Looking at mentions and users in a Twitter message

I was preparing for the recent OK Festival and discovered that the Weird Council was taking place; a conference on the awesome China Miéville. As you may guess, I am a bit of a fan. Unfortunately I was not aware that it had taken place so I watched it on Twitter.

Whilst on my travels, I got curious and decided to search for the #mieville2012 hash tag to see what had happened and how it might be used to explore how Twitter might be used to explore reactions to works. More that another day.

As one of the the things that I wanted to look at was the way that users mention each other and how it might be represented. Thinking in terms of letters, it shows a more interesting network; the connections and conversations between users. In the JSON object (as I requested JSON), I noticed the “to_user” key (represents the screenname), along with the “to_user_id” (represents the Twitter user id) and “to_user_id_screen” (represents the public name).

I decided to use this as a way of finding the sub-network (if we assume Twitter is a network). I quickly parsed the JSON and found the links and made a quick bar chart of how many times a screen name had been mentioned; the assumption being that those who are most mentioned are the loci of the network. As a quick start this was good and give me some data to work with.

However, whilst looking at some of the tweets being mentioned, I noticed something that did not make much sense. If the “to_user” keys are filled, then the tweet contains a user name. Great. There is a problem though. The “to_user” only contains one name. A tweet can have one or more names.

From the (non-exhaustive) reading that I’ve been doing, these appear to be being used in the statuses/mentions API call. I suspect that Twitter will have an internal way of calling these which is not exposed so that if a tweet has two names, it will be shown in the authenticated  user’s time line.

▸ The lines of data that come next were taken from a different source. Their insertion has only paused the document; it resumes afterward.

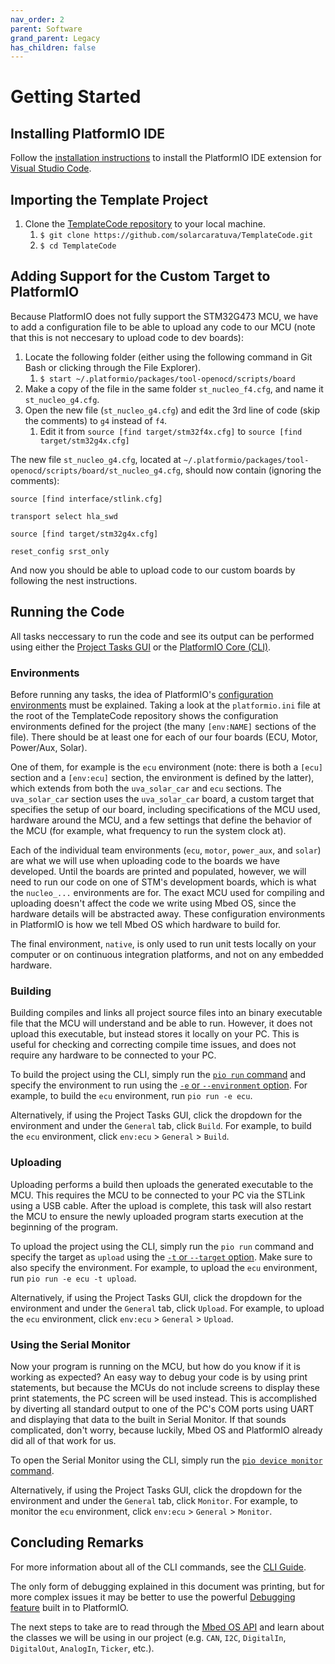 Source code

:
 ```yaml
---
nav_order: 2
parent: Software
grand_parent: Legacy
has_children: false
---
```


# Getting Started

## Installing PlatformIO IDE
Follow the [installation instructions](https://platformio.org/install/ide?install=vscode) to install the PlatformIO IDE extension for [Visual Studio Code](https://code.visualstudio.com).

## Importing the Template Project

1. Clone the [TemplateCode repository](https://github.com/solarcaratuva/TemplateCode) to your local machine.
    1. `$ git clone https://github.com/solarcaratuva/TemplateCode.git`
    1. `$ cd TemplateCode`

## Adding Support for the Custom Target to PlatformIO

Because PlatformIO does not fully support the STM32G473 MCU, we have to add a configuration file to be able to upload any code to our MCU (note that this is not neccesary to upload code to dev boards):

1. Locate the following folder (either using the following command in Git Bash or clicking through the File Explorer).
    1. `$ start ~/.platformio/packages/tool-openocd/scripts/board`
1. Make a copy of the file in the same folder `st_nucleo_f4.cfg`, and name it `st_nucleo_g4.cfg`.
1. Open the new file (`st_nucleo_g4.cfg`) and edit the 3rd line of code (skip the comments) to `g4` instead of `f4`.
    1. Edit it from `source [find target/stm32f4x.cfg]` to `source [find target/stm32g4x.cfg]`

The new file `st_nucleo_g4.cfg`, located at `~/.platformio/packages/tool-openocd/scripts/board/st_nucleo_g4.cfg`, should now contain (ignoring the comments):

```
source [find interface/stlink.cfg]

transport select hla_swd

source [find target/stm32g4x.cfg]

reset_config srst_only
```

And now you should be able to upload code to our custom boards by following the nest instructions.

## Running the Code

All tasks neccessary to run the code and see its output can be performed using either the [Project Tasks GUI](https://docs.platformio.org/en/latest/integration/ide/vscode.html#project-tasks) or the [PlatformIO Core (CLI)](https://docs.platformio.org/en/latest/integration/ide/vscode.html#platformio-core-cli).

### Environments

Before running any tasks, the idea of PlatformIO's [configuration environments](https://docs.platformio.org/en/latest/projectconf/section_env.html) must be explained. Taking a look at the `platformio.ini` file at the root of the TemplateCode repository shows the configuration environments defined for the project (the many `[env:NAME]` sections of the file). There should be at least one for each of our four boards (ECU, Motor, Power/Aux, Solar).

One of them, for example is the `ecu` environment (note: there is both a `[ecu]` section and a `[env:ecu]` section, the environment is defined by the latter), which extends from both the `uva_solar_car` and `ecu` sections. The `uva_solar_car` section uses the `uva_solar_car` board, a custom target that specifies the setup of our board, including specifications of the MCU used, hardware around the MCU, and a few settings that define the behavior of the MCU (for example, what frequency to run the system clock at).

Each of the individual team environments (`ecu`, `motor`, `power_aux`, and `solar`) are what we will use when uploading code to the boards we have developed. Until the boards are printed and populated, however, we will need to run our code on one of STM's development boards, which is what the `nucleo_...` environments are for. The exact MCU used for compiling and uploading doesn't affect the code we write using Mbed OS, since the hardware details will be abstracted away. These configuration environments in PlatformIO is how we tell Mbed OS which hardware to build for.

The final environment, `native`, is only used to run unit tests locally on your computer or on continuous integration platforms, and not on any embedded hardware.

### Building

Building compiles and links all project source files into an binary executable file that the MCU will understand and be able to run. However, it does not upload this executable, but instead stores it locally on your PC. This is useful for checking and correcting compile time issues, and does not require any hardware to be connected to your PC.

To build the project using the CLI, simply run the [`pio run` command](https://docs.platformio.org/en/latest/core/userguide/cmd_run.html) and specify the environment to run using the [`-e` or `--environment` option](https://docs.platformio.org/en/latest/core/userguide/cmd_run.html#cmdoption-pio-run-e). For example, to build the `ecu` environment, run `pio run -e ecu`.

Alternatively, if using the Project Tasks GUI, click the dropdown for the environment and under the `General` tab, click `Build`. For example, to build the `ecu` environment, click `env:ecu` > `General` > `Build`.

### Uploading

Uploading performs a build then uploads the generated executable to the MCU. This requires the MCU to be connected to your PC via the STLink using a USB cable. After the upload is complete, this task will also restart the MCU to ensure the newly uploaded program starts execution at the beginning of the program.

To upload the project using the CLI, simply run the `pio run` command and specify the target as `upload` using the [`-t` or `--target` option](https://docs.platformio.org/en/latest/core/userguide/cmd_run.html#cmdoption-pio-run-t). Make sure to also specify the environment. For example, to upload the `ecu` environment, run `pio run -e ecu -t upload`.

Alternatively, if using the Project Tasks GUI, click the dropdown for the environment and under the `General` tab, click `Upload`. For example, to upload the `ecu` environment, click `env:ecu` > `General` > `Upload`.

### Using the Serial Monitor

Now your program is running on the MCU, but how do you know if it is working as expected? An easy way to debug your code is by using print statements, but because the MCUs do not include screens to display these print statements, the PC screen will be used instead. This is accomplished by diverting all standard output to one of the PC's COM ports using UART and displaying that data to the built in Serial Monitor. If that sounds complicated, don't worry, because luckily, Mbed OS and PlatformIO already did all of that work for us.

To open the Serial Monitor using the CLI, simply run the [`pio device monitor` command](https://docs.platformio.org/en/latest/core/userguide/device/cmd_monitor.html).

Alternatively, if using the Project Tasks GUI, click the dropdown for the environment and under the `General` tab, click `Monitor`. For example, to monitor the `ecu` environment, click `env:ecu` > `General` > `Monitor`.

## Concluding Remarks

For more information about all of the CLI commands, see the [CLI Guide](https://docs.platformio.org/en/latest/core/userguide/index.html).

The only form of debugging explained in this document was printing, but for more complex issues it may be better to use the powerful [Debugging feature](https://docs.platformio.org/en/latest/integration/ide/vscode.html#debugging) built in to PlatformIO.

The next steps to take are to read through the [Mbed OS API](https://os.mbed.com/docs/mbed-os/latest/apis/index.html) and learn about the classes we will be using in our project (e.g. `CAN`, `I2C`, `DigitalIn`, `DigitalOut`, `AnalogIn`, `Ticker`, etc.).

For the user to obtain the network, the tweets need to be parsed for the @<username> and extract those. Of course, the fact that a name is mentioned does not necessarily mean that a user knows that username or is a friend. That is a different set of questions but might be worth keeping in mind in machine reading some of Tweets; that any user name parsed from those fields should be checked.

So why look at this? Well I am interested in doing some sort of exploration into the Social Graph on letters in the nineteenth century and also delving into texts and how they might be mentioned in a social context which goes to how ideas can be spread.

Given that I was having some issues with connectivity at the time and could not get hold of some source material, I dug into Twitter. Also I am a screaming Miéville fan boy. I am not 100% sure how this will play out but I am having fun finding out. It could be different way of  looking at how texts have a social life.